There’s more to a biblical fast than abstaining from food. Without a spiritual purpose for your fast it’s just a weight-loss or hunger-strike kind of fasting!
“Whenever men are to pray to God concerning any great matter, it would be expedient to appoint fasting along with prayer.” John Calvin.
There’s something about fasting that sharpens the edge of our intercessions and gives passion to our supplications. So it has frequently been used by the people of God when there is a special urgency about the concerns they lift before the Father.
When Ezra was about to lead a group of exiles back to Jerusalem, he proclaimed a fast in order for the people to seek the Lord earnestly for safe passage. They were to face many dangers without military protection during their nine-hundred-mile journey. This was no ordinary matter to be brought to God in prayer. “So we fasted and petitioned our God about this,” says Ezra 8:23, “and he answered our prayer.”
In Judges 20 the other eleven tribes of Israel prepared for war against the tribe of Benjamin. The soldiers gathered at Gibeah because of a shocking sin committed by the men of that Benjaminite city. They sought the Lord before going into battle, and even though they outnumbered the Benjamites by fifteen to one, they lost the battle and twenty-two thousand men. The next day they sought the Lord with prayer and tears, but again they lost the battle and with thousands of casualties.
Confused, the third time, they not only sought guidance from the Lord in prayer and with tears, but they also “fasted that day until evening” (verse 26). “Shall we go up again to battle with Benjamin our brother, or not?” they asked. Then the Lord made His will plain: “Go, for tomorrow I will give them into your hands” (verse 28). Only after they sought Him with fasting did the Lord give Israel the victory.

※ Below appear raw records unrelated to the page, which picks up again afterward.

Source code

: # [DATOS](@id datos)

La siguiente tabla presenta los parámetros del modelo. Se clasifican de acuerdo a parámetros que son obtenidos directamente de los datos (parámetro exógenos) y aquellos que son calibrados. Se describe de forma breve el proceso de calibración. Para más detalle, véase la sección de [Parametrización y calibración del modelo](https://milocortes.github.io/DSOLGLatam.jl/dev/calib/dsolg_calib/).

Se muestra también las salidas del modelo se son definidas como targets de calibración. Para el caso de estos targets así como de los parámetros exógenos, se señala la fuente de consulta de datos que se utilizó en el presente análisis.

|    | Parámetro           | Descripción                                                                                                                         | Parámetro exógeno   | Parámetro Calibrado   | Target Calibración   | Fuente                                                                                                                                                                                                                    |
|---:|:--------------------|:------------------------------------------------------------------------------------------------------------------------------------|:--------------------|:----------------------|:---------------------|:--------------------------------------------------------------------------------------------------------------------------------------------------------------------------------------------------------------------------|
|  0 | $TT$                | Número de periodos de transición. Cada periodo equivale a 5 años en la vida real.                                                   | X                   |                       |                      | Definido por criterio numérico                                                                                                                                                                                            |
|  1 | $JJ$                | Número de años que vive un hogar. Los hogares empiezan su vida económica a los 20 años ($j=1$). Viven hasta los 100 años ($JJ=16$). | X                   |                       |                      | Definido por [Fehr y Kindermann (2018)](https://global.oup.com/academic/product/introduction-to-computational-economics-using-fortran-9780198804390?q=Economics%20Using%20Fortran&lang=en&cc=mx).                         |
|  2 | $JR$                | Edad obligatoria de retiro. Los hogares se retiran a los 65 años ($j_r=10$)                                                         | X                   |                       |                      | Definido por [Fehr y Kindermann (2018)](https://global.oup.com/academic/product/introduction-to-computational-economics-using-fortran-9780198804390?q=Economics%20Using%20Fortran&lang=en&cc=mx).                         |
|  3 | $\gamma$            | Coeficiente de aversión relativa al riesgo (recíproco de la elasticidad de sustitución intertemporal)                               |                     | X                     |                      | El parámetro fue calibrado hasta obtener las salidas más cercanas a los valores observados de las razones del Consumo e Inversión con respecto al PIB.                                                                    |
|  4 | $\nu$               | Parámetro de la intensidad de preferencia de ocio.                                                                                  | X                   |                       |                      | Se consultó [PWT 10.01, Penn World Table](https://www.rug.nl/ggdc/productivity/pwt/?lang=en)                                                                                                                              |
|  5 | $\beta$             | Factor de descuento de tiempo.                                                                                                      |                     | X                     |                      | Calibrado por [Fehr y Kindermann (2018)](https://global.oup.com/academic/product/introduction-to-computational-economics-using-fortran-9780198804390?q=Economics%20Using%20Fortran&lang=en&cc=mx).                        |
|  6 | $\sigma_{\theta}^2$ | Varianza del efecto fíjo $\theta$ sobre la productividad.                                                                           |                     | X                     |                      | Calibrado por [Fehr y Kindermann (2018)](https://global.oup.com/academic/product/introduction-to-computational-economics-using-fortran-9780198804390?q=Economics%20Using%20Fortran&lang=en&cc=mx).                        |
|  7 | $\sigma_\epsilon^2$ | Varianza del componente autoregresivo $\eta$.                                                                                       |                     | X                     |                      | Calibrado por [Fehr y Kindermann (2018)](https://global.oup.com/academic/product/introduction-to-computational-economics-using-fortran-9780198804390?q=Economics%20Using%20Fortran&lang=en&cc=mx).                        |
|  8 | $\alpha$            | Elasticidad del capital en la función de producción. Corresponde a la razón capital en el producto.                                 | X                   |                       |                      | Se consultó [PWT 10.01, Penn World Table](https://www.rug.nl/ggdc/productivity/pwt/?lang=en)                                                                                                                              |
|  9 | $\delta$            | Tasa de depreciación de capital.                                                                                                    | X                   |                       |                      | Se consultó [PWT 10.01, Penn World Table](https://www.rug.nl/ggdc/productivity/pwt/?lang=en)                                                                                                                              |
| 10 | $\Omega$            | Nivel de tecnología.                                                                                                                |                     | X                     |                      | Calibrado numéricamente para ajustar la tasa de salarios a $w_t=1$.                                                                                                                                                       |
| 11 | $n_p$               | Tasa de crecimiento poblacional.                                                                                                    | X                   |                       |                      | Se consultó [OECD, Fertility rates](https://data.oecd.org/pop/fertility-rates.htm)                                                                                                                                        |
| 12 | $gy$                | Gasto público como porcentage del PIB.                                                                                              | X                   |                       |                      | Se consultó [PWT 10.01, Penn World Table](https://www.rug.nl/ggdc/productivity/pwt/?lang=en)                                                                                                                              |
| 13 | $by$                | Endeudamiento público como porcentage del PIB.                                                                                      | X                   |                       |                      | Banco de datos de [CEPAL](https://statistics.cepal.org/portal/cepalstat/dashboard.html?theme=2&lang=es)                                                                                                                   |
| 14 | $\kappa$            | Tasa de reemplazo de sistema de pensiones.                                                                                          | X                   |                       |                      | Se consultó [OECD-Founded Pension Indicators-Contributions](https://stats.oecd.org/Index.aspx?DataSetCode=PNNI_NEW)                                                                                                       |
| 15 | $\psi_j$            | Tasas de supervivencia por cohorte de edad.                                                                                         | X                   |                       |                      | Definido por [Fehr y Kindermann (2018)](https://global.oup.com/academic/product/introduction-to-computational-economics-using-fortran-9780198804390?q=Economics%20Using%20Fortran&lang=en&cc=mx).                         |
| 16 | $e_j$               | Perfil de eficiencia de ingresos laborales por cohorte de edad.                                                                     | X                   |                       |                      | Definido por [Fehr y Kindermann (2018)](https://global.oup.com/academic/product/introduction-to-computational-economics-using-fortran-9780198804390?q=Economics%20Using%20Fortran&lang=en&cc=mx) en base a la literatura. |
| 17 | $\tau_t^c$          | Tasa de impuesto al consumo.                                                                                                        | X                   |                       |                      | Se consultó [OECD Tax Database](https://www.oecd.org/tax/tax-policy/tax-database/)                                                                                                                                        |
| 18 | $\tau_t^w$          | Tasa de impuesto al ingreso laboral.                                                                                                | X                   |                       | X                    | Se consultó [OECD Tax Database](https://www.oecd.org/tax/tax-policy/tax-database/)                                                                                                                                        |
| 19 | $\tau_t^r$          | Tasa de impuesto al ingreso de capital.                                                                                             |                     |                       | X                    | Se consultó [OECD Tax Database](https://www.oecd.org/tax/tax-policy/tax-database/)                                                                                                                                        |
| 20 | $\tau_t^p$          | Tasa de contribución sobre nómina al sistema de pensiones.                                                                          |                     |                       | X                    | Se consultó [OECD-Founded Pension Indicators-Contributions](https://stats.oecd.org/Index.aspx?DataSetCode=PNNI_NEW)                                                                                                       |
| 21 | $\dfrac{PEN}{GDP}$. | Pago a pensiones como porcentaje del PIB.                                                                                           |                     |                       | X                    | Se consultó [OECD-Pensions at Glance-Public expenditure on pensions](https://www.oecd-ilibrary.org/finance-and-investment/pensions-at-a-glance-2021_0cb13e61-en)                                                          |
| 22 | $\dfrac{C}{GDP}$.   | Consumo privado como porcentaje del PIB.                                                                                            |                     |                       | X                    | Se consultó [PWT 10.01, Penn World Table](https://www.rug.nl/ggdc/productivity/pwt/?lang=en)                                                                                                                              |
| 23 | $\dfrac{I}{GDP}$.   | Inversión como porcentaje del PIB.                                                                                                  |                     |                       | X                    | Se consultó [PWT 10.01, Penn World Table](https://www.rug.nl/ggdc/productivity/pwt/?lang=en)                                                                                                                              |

This is not to say that they arm-twisted God by their fasting but that their sincerity and commitment to depend on the Lord was amplified.
According to Acts 13:2,3 and 14:23, before Paul and Barnabas and the churches in Antioch and in every church would appoint elders in the churches they founded, they first prayed with fasting to receive God’s guidance.
David Brainerd prayed with fasting for the Lord’s leadership regarding his entry into ministry. On Monday, April 19, 1742, he recorded in his journal:
“I set apart this day for fasting and prayer to God for His grace; especially to prepare me for the work of the ministry, to give me divine aid and direction in my preparations for that great work, and in His own time to send me into His harvest.”
Fasting does not ensure the certainty of receiving clear guidance from God. Rightly practiced, however, it does make us more receptive to the One who loves to guide us.
Three of the first four references in the Bible to fasting connect it with an expression of grief. As mentioned in Judges 20:26, one of the reasons the Israelites wept and fasted before the Lord was—not only to seek His guidance—but to express their grief for the forty thousand brothers they had lost in battle. When King Saul was killed by the Philistines, the men of Jabesh Gilead walked all night to recover the bodies of the king and his sons. After the burial, 1 Samuel 31:13 says they mourned when they “fasted seven days.”
The next chapter gives the response of David and his men when they heard the news: “Then David and all the men with him took hold of their clothes and tore them. They mourned and wept and fasted till evening for Saul and his son Jonathan, and for the army of the Lord and the house of Israel, because they had fallen by the sword” (2 Samuel 1:11-12).
Grief caused by events other than a death also can be expressed through fasting. Christians have fasted because of grief for their sins, since the wages of sin is death.
One of the most common fasts in biblical times was a fast to seek salvation from enemies or circumstances. For example,
After being notified that a vast army was coming against him, King Jehoshaphat was afraid and “resolved to inquire of the Lord, and he proclaimed a fast for all Judah. The people of Judah came together to seek help from the Lord; indeed, they came from every town in Judah to seek him” (2 Chronicles 20:3-4).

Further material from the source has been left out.